9ª – Deve um processo de insolvência suspenso nos termos do artigo 17º-E nº 6 do CIRE ser julgado extinto após homologação do plano de recuperação julgado aprovado no Processo Especial de Revitalização, no caso de o crédito do credor requerente da insolvência não ser afectado pelo referido plano de recuperação? Entendemos, inequivocamente, que não!

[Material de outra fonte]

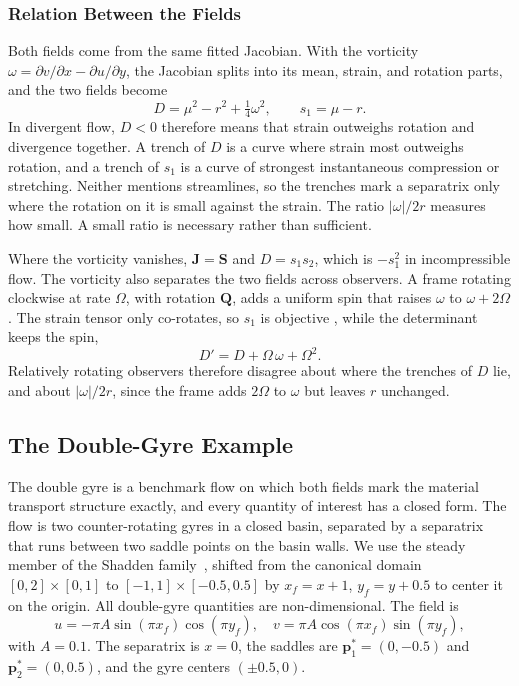 \documentclass[lettersize,journal]{IEEEtran}
\begin{document}
\subsubsection{Relation Between the Fields}
Both fields come from the same fitted Jacobian. With the vorticity
$\omega = \partial v/\partial x - \partial u/\partial y$, the Jacobian
splits into its mean, strain, and rotation parts, and the two fields become
\begin{equation}
    D = \mu^2 - r^2 + \tfrac{1}{4}\omega^2, \qquad s_1 = \mu - r.
    \label{eq:D_parts}
\end{equation}
In divergent flow, $D < 0$ therefore means that strain outweighs rotation
and divergence together. A trench of $D$ is a curve where strain most
outweighs rotation, and a trench of $s_1$ is a curve of strongest
instantaneous compression or stretching. Neither mentions streamlines, so
the trenches mark a separatrix only where the rotation on it is small
against the strain. The ratio $|\omega|/2r$ measures how small. A small
ratio is necessary rather than sufficient.

Where the vorticity vanishes, $\mathbf{J} = \mathbf{S}$ and
$D = s_1 s_2$, which is $-s_1^2$ in incompressible flow. The vorticity
also separates the two fields across observers. A frame rotating clockwise
at rate
$\Omega$, with rotation $\mathbf{Q}$, adds a uniform spin that raises
$\omega$ to $\omega + 2\Omega$. The strain tensor only co-rotates, so
$s_1$ is objective \cite{20}, while the determinant keeps the spin,
\begin{equation}
    D' = D + \Omega\,\omega + \Omega^2 .
    \label{eq:D_not_objective}
\end{equation}
Relatively rotating observers therefore disagree about where the
trenches of $D$ lie, and about $|\omega|/2r$, since the frame adds $2\Omega$
to $\omega$ but leaves $r$ unchanged.

\subsection{The Double-Gyre Example}
\label{sec:dg_example}

The double gyre is
a benchmark flow on which both fields mark the material transport structure
exactly, and every
quantity of interest has a closed form. The flow is two counter-rotating gyres in a
closed basin, separated by a separatrix that runs between two saddle points on
the basin walls. We use the steady member of the Shadden
family~\cite{14}, shifted from the canonical domain
$[0,2]\times[0,1]$ to $[-1,1]\times[-0.5,0.5]$ by $x_f = x + 1$,
$y_f = y + 0.5$ to center it on the origin. All double-gyre quantities are
non-dimensional. The field is
\begin{equation}
u = -\pi A \sin(\pi x_f)\cos(\pi y_f), \quad
v = \pi A \cos(\pi x_f)\sin(\pi y_f),
\label{eq:dg_u}
\end{equation}
with $A = 0.1$. The separatrix is $x = 0$, the saddles are
$\mathbf{p}_1^* = (0, -0.5)$ and $\mathbf{p}_2^* = (0, 0.5)$, and the gyre
centers $(\pm 0.5, 0)$.
\end{document}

10ª – Perante a situação sub judice, a interpretação simplista e literal da norma contida na parte final da referida disposição levou o Tribunal a quo a uma incorrecta e ilegal aplicação da lei;
11ª – Conforme resulta da decisão que considerou aprovado e homologado o “Plano de Recuperação”, este foi votado favoravelmente por apenas 10,95 % dos créditos totais (12.494.261,28 € vs. 114.078.531,06 €), não sendo conferidos direitos de voto a 88,08% dos créditos, dos quais mais de 81% vencidos (Bancos, Autoridade Tributária e Segurança Social), credores a que, consequentemente, não foi dada a oportunidade de naquele processo se pronunciarem sobre o destino da empresa;
12ª – Considerando o teor da decisão homologatória proferida no Processo Especial de Revitalização, só pode aqui entender-se que o crédito do B... não é afectado de qualquer forma pelo “Plano de Recuperação”, afirmando-se expressamente que a posição jurídica do B... se mantém inalterada face ao momento anterior à existência do Processo Especial de Revitalização (traduzindo a sua verdadeira inexistência no que diz respeito às relações creditícias entre a Q... e o B...);
13ª – “A interpretação não deve cingir-se à letra da lei, mas reconstituir a partir dos textos o pensamento legislativo, tendo sobretudo em conta a unidade do sistema jurídico, as circunstâncias em que a lei foi elaborada e as condições específicas do tempo em que é aplicada.” (artigo 9º nº1 do Código Civil, destaque do ora subscritor);
14ª – A norma contida no artigo 17º-E do CIRE nº6 in fine traduz-se na previsão da inutilidade superveniente da lide relativamente a processos de insolvência em que, por via das alterações produzidas nos créditos sobre a devedora com a homologação do respectivo plano de recuperação aprovado em Processo Especial de Revitalização (nos termos do artigo 217º nº1 do CIRE, ex vi artigo 17º-E nºs 5 e 6 do CIRE), se tornaram, efectivamente, inúteis e insusceptíveis de ser julgados procedentes;
15ª – A contrario, se o plano de recuperação não afecta os fundamentos do pedido de insolvência (caso em que o crédito do credor requerente, não alterado pelo plano, é o principal fundamento), a declaração da sua extinção seria um acto contrário à lei, uma vez que mesmo que a decisão homologatória do “Plano de Recuperação” venha a ser confirmada e a transitar em julgado, o facto de não ter quaisquer efeitos sobre os créditos do B... permitir-lhe-ia requerer de imediato a declaração de insolvência da Q..., impondo-se, portanto, fazer prosseguir os presentes autos em obediência ao princípio da economia processual;
16ª – Não é sequer totalmente irrelevante que prossigam estes autos ou seja apresentado novo pedido de insolvência, na medida em que o CIRE prevê diversos prazos cuja caducidade depende da data do início do processo de insolvência em que esta vem a ser declarada;
17ª – “Daí que, perante as regras de interpretação da lei que resultam do art. 9º do Código Civil, a regra não é a de que onde a lei não distingue não pode o intérprete distinguir, mas, ao invés, a de que onde a lei não distingue deve o intérprete distinguir sempre que dela resultem ponderosas razões que o imponham.” (excerto do Acórdão do Tribunal da Relação de Lisboa de 02.11.2006, proferido nos autos nº 8768/2006.6, in www.dgsi.pt);
18ª - O Tribunal a quo decidiu sustentado apenas na letra da lei (em contravenção do artigo 9º nº1 do Código Civil), limitando-se a afirmar, apesar dos argumentos que lhe foram apresentados, que “…o artigo não faz qualquer excepção a este regime.” (o regime do nº6 do artigo 17º-E do CIRE)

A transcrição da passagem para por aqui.